Here is the front of our house following the first spring raking










Here is the side prior to the trees coming down. WIsh I had taken more picks as this entire area was overgrown with brush about 8' high when we first moved in. You couldn't actually see past the trees to the swings, which was good for privacy, but as the temps warmed we realized the only thing that grew there was moss due to the shade










So in late April of 2018 all the trees came down.



















And then the stumps










A few weeks later the pavers came and put the new driveway in. (Tuesday after Memorial Day)
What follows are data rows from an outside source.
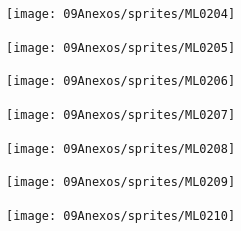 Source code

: \begin{center}
\texttt{[image: 09Anexos/sprites/ML0204]}
\end{center}

\begin{center}
\texttt{[image: 09Anexos/sprites/ML0205]}
\end{center}

\begin{center}
\texttt{[image: 09Anexos/sprites/ML0206]}
\end{center}

\begin{center}
\texttt{[image: 09Anexos/sprites/ML0207]}
\end{center}

\begin{center}
\texttt{[image: 09Anexos/sprites/ML0208]}
\end{center}

\begin{center}
\texttt{[image: 09Anexos/sprites/ML0209]}
\end{center}

\begin{center}
\texttt{[image: 09Anexos/sprites/ML0210]}
\end{center} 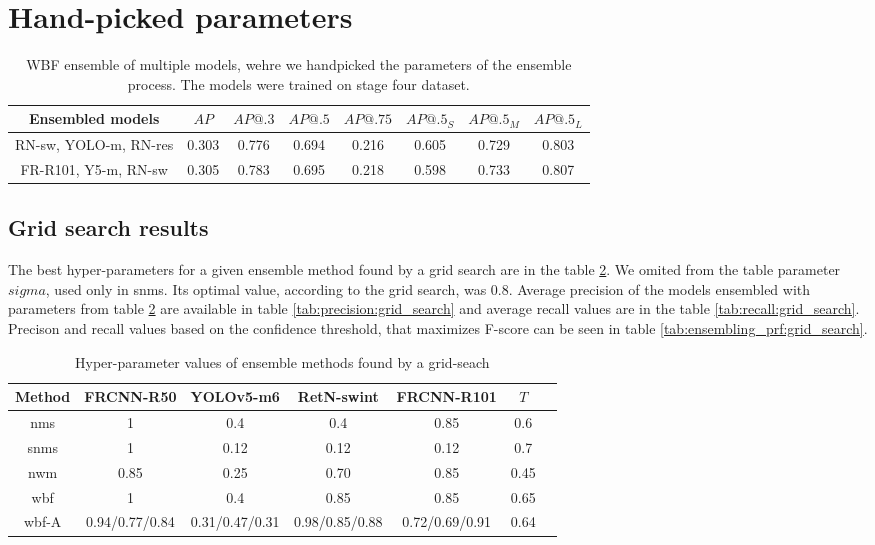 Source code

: \section{Hand-picked parameters}
\begin{table}[H]
    \begin{tabular}{|c|c|c|c|c|c|c|c|}
        \hline
        Ensembled models      & $AP$  & $AP@.3$ & $AP@.5$ & $AP@.75$ & $AP@.5_S$ & $AP@.5_M$ & $AP@.5_L$ \\ \hline
        RN-sw, YOLO-m, RN-res & 0.303 & 0.776   & 0.694   & 0.216    & 0.605     & 0.729     & 0.803     \\ \hline
        FR-R101, Y5-m, RN-sw  & 0.305 & 0.783   & 0.695   & 0.218    & 0.598     & 0.733     & 0.807     \\ \hline
    \end{tabular}
    \caption{WBF ensemble of multiple models, wehre we handpicked the parameters of the ensemble process. The models were trained on stage four dataset.}
    \label{tab:model_ensembling:handpicked}
\end{table}
\subsection{Grid search results}
The best hyper-parameters for a given ensemble method found by a grid search are in the table \ref{tab:ensemble_params:grid_search}. We omited from the table parameter $sigma$, used only in snms. Its optimal value, according to the grid search, was $0.8$.
Average precision of the models ensembled with parameters from table \ref{tab:ensemble_params:grid_search} are available in table \ref{tab:precision:grid_search} and average recall values are in the table \ref{tab:recall:grid_search}. Precison and recall values based on the confidence threshold, that maximizes F-score can be seen in table \ref{tab:ensembling_prf:grid_search}.

\begin{table}[H]
    \begin{tabular}{|c|c|c|c|c|c|c|}
        \hline
        Method & FRCNN-R50      & YOLOv5-m6      & RetN-swint     & FRCNN-R101     & $T$  \\ \hline
        nms    & 1              & 0.4            & 0.4            & 0.85           & 0.6  \\ \hline
        snms   & 1              & 0.12           & 0.12           & 0.12           & 0.7  \\ \hline
        nwm    & 0.85           & 0.25           & 0.70           & 0.85           & 0.45 \\ \hline
        wbf    & 1              & 0.4            & 0.85           & 0.85           & 0.65 \\ \hline
        wbf-A  & 0.94/0.77/0.84 & 0.31/0.47/0.31 & 0.98/0.85/0.88 & 0.72/0.69/0.91 & 0.64 \\ \hline
    \end{tabular}
    \caption{Hyper-parameter values of ensemble methods found by a grid-seach}
    \label{tab:ensemble_params:grid_search}
\end{table}


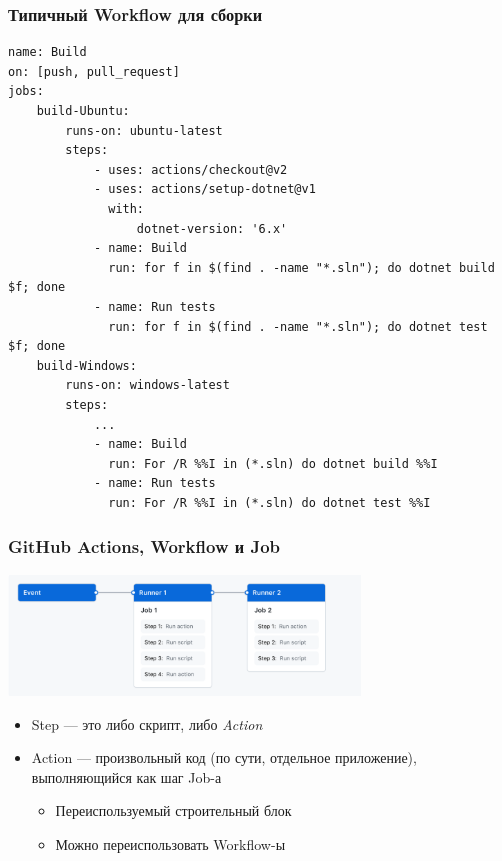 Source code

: \documentclass{../../slides-style}
\begin{document}
    \begin{frame}[fragile]
        \frametitle{Типичный Workflow для сборки}
        \begin{scriptsize}
            \begin{verbatim}
name: Build
on: [push, pull_request]
jobs:
    build-Ubuntu:
        runs-on: ubuntu-latest
        steps:
            - uses: actions/checkout@v2
            - uses: actions/setup-dotnet@v1
              with:
                  dotnet-version: '6.x'
            - name: Build
              run: for f in $(find . -name "*.sln"); do dotnet build $f; done
            - name: Run tests
              run: for f in $(find . -name "*.sln"); do dotnet test $f; done
    build-Windows:
        runs-on: windows-latest
        steps:
            ...
            - name: Build
              run: For /R %%I in (*.sln) do dotnet build %%I
            - name: Run tests
              run: For /R %%I in (*.sln) do dotnet test %%I
            \end{verbatim}
        \end{scriptsize}
    \end{frame}

    \begin{frame}
        \frametitle{GitHub Actions, Workflow и Job}
        \begin{center}
            \includegraphics[width=0.7\textwidth]{githubActionsWorkflow}
        \end{center}
        \begin{itemize}
            \item Step --- это либо скрипт, либо \emph{Action}
            \item Action --- произвольный код (по сути, отдельное приложение), выполняющийся как шаг Job-а
            \begin{itemize}
                \item Переиспользуемый строительный блок
                \item Можно переиспользовать Workflow-ы
            \end{itemize}
        \end{itemize}
    \end{frame}
\end{document}
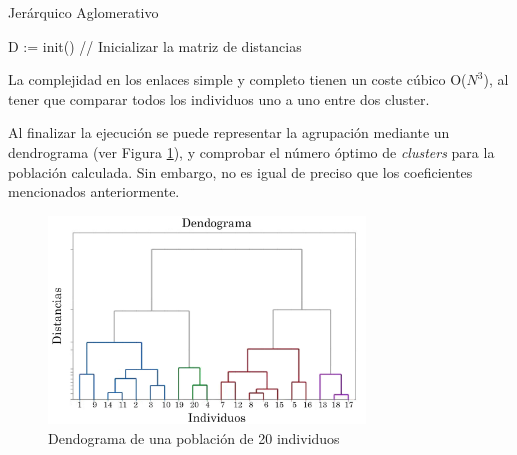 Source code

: 		\begin{algorithm}[!h]
			\caption{Jerárquico Aglomerativo}
			D := init() // Inicializar la matriz de distancias\\
			
		\end{algorithm}
		\vspace{-0.20cm}

		\noindent La complejidad en los enlaces simple y completo tienen un coste cúbico O(\(N^{3}\)), al tener que comparar todos los individuos uno a uno entre dos cluster.
		

		Al finalizar la ejecución se puede representar la agrupación mediante un dendrograma \cite{espinoza2012using} (ver Figura \ref{fig:dendograma}), y comprobar el número óptimo de \textit{clusters} para la población calculada. Sin embargo, no es igual de preciso que los coeficientes mencionados anteriormente. 
		
		\begin{figure}[!h]
			\centering
			\includegraphics[width=0.75\textwidth]{images/chapter_2/dendograma}
			\caption{Dendograma de una población de 20 individuos}
			\label{fig:dendograma}
		\end{figure}


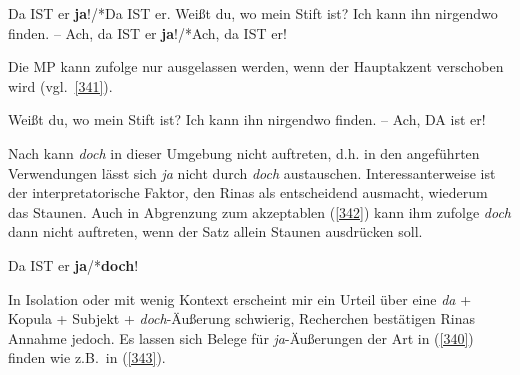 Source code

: \begin{exe}
	\ex\label{340} 
		\begin{xlist}	
			\ex\label{340a} Da IST er \textbf{ja}!/*Da IST er.
			\ex\label{340b} Weißt du, wo mein Stift ist? Ich kann ihn nirgendwo finden. – Ach, da IST er \textbf{ja}!/*Ach, da IST er!	         
			\hfill\hbox{\citet[167]{Rinas2006}}
		\end{xlist}
\end{exe}
Die MP kann \citet[168]{Rinas2006} zufolge nur ausgelassen werden, wenn der Haupt\-akzent verschoben wird (vgl.\ \ref{341}). 

\begin{exe}
	\ex\label{341} 
	Weißt du, wo mein Stift ist? Ich kann ihn nirgendwo finden. – Ach, DA ist er!
	\hfill\hbox{\citet[168]{Rinas2006}}	
\end{exe}
Nach \citet[217]{Rinas2006} kann \textit{doch} in dieser Umgebung nicht auftreten, d.h. in den angeführten Verwendungen lässt sich \textit{ja} nicht durch \textit{doch} austauschen. Interessanterweise ist der interpretatorische Faktor, den Rinas als entscheidend ausmacht, wiederum das Staunen. Auch in Abgrenzung zum akzeptablen (\ref{342}) kann ihm zufolge \textit{doch} dann nicht auftreten, wenn der Satz allein Staunen ausdrücken soll. 

\begin{exe}
	\ex\label{342} 	
	Da IST er \textbf{ja}/*\textbf{doch}!	
	\hfill\hbox{\citet[217]{Rinas2006}}
\end{exe}											     
In Isolation oder mit wenig Kontext erscheint mir ein Urteil über eine \textit{da} + Kopula + Subjekt + \textit{doch}-Äußerung schwierig, Recherchen bestätigen Rinas Annahme jedoch. Es lassen sich Belege für \textit{ja}-Äußerungen der Art in (\ref{340}) finden wie z.B.\ in (\ref{343}).

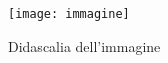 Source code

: \begin{figure}[H]
    \centering
    \texttt{[image: immagine]}
    \caption{Didascalia dell'immagine}
\end{figure}
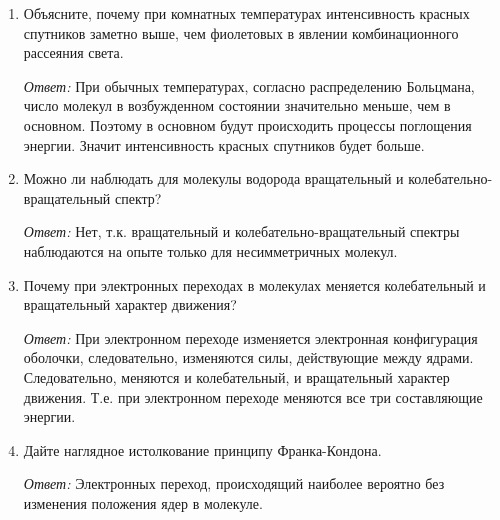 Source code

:\begin{enumerate}
\vspace*{1.5em}
\item Объясните, почему при комнатных температурах интенсивность красных спутников
заметно выше, чем фиолетовых в явлении комбинационного рассеяния света.
        
\emph{Ответ:}
При обычных температурах, согласно распределению Больцмана, число молекул в
возбужденном состоянии значительно меньше, чем в основном. Поэтому в основном
будут происходить процессы поглощения энергии. Значит интенсивность красных
спутников будет больше.

\vspace*{1.5em}
\item Можно ли наблюдать для молекулы водорода вращательный и
колебательно-вращательный спектр?
        
\emph{Ответ:}
Нет, т.к. вращательный и колебательно-вращательный спектры наблюдаются на опыте
только для несимметричных молекул.

\vspace*{1.5em}
\item Почему при электронных переходах в молекулах меняется колебательный и
вращательный характер движения?

\emph{Ответ:} При электронном переходе изменяется электронная конфигурация
оболочки, следовательно, изменяются силы, действующие между ядрами.
Следовательно, меняются и колебательный, и вращательный характер движения. Т.е.
при электронном переходе меняются все три составляющие энергии.

\vspace*{1.5em}
\item Дайте наглядное истолкование принципу Франка-Кондона.

\emph{Ответ:}
Электронных переход, происходящий наиболее вероятно без изменения положения ядер
в молекуле.

\end{enumerate}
Then came the loam (100 yards of it)










And the hydroseed (early June)










We had germination in about 4 days, but unfortunately the humidity was setting in. This was the first time I had grown a lawn from seed and I most Iikely overwatered because of the heat and humidity. As result the fungus was not far behind. I had a pythium outbreak, just as I was ready for my first mow, which gave me an excellent opportunity to spread it 










And really did a number on the new grass. Luckily the hardest hit areas were not viewable from the street




























I was lucky enough to get it under control and limp into mid July. But the rest of my lawn still looked pretty bad. Luckily it still looked good from the street














































In late August, I brought in 2 yards of compost which I used to top dress the areas struggling the most. I then aerated, overseeded along with starter fert, milo, and RGS. (this is the day after aeration and overseeding)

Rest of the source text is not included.